▸ Exercise goal: The answer is a single figure: how many lines below contain the word "ministry".
== Records supplied ==
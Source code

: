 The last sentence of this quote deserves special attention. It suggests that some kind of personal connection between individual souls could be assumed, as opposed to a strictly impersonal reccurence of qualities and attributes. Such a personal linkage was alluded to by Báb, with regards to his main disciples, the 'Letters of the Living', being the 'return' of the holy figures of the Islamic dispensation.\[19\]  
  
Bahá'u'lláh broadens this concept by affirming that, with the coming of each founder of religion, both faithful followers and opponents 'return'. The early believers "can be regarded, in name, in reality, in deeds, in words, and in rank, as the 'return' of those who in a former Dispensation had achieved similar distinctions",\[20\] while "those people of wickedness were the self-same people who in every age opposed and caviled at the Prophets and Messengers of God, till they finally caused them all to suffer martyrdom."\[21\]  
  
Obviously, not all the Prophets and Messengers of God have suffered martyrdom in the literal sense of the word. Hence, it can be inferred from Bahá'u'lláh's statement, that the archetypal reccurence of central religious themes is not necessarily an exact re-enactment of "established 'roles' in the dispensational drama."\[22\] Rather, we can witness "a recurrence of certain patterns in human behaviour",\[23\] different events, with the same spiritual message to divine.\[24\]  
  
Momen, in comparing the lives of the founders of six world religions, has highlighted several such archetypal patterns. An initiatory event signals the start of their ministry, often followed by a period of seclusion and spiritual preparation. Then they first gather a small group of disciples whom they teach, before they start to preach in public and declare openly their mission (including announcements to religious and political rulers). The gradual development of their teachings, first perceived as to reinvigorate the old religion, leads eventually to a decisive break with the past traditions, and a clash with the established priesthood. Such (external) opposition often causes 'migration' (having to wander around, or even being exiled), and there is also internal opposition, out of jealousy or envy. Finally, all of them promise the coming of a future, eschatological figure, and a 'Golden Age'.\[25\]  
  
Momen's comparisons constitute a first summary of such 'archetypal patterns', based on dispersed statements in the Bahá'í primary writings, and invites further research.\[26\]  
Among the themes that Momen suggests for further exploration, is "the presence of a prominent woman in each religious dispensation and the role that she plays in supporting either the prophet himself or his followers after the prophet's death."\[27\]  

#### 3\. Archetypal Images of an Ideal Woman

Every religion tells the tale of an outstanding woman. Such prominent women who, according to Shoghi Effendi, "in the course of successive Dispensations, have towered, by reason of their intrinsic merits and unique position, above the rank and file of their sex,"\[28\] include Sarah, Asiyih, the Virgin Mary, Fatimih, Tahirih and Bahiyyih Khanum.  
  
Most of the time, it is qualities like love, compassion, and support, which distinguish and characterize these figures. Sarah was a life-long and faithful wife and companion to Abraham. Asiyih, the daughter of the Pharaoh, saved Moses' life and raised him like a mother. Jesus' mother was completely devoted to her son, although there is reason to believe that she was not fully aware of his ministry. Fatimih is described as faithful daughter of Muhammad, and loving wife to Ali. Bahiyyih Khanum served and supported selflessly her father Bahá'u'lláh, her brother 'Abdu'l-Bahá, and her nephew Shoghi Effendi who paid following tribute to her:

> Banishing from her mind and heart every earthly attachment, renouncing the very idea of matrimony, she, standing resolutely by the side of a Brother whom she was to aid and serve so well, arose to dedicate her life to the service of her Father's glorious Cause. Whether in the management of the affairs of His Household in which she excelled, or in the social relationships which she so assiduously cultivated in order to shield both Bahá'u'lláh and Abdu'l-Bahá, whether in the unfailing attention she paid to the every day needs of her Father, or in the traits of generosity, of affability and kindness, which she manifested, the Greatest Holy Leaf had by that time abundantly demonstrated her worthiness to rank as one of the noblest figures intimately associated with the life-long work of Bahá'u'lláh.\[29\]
===
▸ Answer section: 2